Cette note fait partie d'une série de textes consacrés aux Arts & Métiers du XVIIIème. L'ouvrage de référence est « La Science des Personnes de Cour, d'Épée et de Robe », par Mrs de Chevigny, de Limiers et Massuet, édité en 1752. Transcrit et mis en page par Serge Busiau & France Apprill.

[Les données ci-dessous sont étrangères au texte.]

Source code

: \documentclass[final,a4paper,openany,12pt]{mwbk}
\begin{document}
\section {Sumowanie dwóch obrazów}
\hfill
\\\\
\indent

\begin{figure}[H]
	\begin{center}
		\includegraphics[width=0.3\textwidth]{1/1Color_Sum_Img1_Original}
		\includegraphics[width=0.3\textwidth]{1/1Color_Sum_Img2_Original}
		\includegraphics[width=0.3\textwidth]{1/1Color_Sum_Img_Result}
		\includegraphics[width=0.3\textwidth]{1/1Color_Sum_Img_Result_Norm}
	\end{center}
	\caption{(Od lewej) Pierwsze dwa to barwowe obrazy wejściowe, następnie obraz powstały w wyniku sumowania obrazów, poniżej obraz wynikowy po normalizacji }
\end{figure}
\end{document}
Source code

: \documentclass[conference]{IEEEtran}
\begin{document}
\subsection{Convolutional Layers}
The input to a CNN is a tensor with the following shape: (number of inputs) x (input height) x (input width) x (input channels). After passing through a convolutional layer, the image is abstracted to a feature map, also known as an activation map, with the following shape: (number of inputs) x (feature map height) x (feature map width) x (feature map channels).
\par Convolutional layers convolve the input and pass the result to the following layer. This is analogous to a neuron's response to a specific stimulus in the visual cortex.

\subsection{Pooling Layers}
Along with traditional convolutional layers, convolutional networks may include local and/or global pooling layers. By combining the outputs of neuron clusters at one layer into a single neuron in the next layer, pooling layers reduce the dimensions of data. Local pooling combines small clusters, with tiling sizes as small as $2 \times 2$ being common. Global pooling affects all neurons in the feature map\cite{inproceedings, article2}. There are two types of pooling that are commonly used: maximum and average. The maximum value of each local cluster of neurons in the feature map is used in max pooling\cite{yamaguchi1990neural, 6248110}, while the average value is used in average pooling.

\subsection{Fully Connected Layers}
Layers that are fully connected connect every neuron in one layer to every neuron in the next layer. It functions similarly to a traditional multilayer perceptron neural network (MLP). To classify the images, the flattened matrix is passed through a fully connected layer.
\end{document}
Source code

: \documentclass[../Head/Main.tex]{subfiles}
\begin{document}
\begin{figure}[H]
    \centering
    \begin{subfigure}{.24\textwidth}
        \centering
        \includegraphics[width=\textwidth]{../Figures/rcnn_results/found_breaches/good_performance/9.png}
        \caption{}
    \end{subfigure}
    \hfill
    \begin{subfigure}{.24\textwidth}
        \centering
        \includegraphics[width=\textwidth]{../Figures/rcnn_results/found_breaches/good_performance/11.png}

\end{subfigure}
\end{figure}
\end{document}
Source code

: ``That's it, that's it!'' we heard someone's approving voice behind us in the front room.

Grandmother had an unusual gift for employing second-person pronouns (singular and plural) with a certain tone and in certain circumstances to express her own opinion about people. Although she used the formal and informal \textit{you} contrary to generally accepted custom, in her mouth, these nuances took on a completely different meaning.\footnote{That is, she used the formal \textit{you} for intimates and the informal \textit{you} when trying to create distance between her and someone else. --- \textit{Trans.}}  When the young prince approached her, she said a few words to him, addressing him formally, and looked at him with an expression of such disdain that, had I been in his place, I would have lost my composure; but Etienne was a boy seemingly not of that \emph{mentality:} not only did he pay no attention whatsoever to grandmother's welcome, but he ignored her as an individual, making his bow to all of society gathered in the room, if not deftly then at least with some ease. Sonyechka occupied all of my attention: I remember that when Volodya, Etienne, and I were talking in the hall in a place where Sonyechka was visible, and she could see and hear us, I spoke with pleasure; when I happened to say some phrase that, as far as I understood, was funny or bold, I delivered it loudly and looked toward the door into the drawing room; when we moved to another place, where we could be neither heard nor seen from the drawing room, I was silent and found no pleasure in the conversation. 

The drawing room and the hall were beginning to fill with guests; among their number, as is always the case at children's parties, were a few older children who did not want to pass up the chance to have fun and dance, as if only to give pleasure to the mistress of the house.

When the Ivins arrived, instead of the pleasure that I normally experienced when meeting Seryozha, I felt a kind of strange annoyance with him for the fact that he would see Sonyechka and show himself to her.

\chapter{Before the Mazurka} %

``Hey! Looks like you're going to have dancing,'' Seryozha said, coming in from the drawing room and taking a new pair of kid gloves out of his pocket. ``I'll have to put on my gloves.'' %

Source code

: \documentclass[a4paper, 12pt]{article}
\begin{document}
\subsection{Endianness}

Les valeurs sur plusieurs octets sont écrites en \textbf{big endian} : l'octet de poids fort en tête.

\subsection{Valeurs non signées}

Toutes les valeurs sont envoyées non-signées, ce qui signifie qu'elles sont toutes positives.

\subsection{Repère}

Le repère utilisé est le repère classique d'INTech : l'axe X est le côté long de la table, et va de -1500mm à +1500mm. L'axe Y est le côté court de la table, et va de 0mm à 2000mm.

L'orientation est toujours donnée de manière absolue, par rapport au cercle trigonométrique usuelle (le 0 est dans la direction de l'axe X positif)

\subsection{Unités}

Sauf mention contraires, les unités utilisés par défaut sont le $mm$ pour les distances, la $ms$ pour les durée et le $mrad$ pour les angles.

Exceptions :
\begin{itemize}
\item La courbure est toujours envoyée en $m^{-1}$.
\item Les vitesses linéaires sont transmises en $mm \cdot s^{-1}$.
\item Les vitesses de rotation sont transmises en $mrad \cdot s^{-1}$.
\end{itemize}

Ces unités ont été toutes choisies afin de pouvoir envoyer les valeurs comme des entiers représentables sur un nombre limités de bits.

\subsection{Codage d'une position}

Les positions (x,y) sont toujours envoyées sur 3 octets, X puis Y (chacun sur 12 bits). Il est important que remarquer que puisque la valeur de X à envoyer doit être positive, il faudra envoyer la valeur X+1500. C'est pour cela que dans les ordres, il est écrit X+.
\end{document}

Ce que c'est que la Toile.
La toile est une sorte de tissu fait de fils entrelacés, dont les uns, qu'on appelle fils de chaîne, s'étendent en longueur, & les autres, qu'on nomme fils de trême, sont placés de travers. Les matières qu'on emploi le plus ordinairement pour la fabrique de la toile, sont le chanvre, le lin, & le coton; & on donne le nom de tisserands aux ouvriers qui la fabriquent.
Et le Chanvre.
Le chanvre est une plante que l'on sème tous les ans, & qui s'élève en peu de temps en une espèce d'arbrisseau. Sa tige est creuse, & son écorce n'est qu'un tissu de filaments joints ensembles par une substance molle, & facile à se pourrir. Le chènevis, qui est la graine, sert de nourriture à plusieurs sortes d'oiseaux.
Chanvre mâle & femelle.
On distingue le chanvre en mâle & femelle. Celui qu'on appelle ordinairement le mâle, à seul l'avantage de produire une graine propre à perpétuer l'espèce : mais la emelle a celui de donner une filasse bien plus douce & et bien plus fine. Le chanvre mâle est plus gros et robuste que le chanvre femelle.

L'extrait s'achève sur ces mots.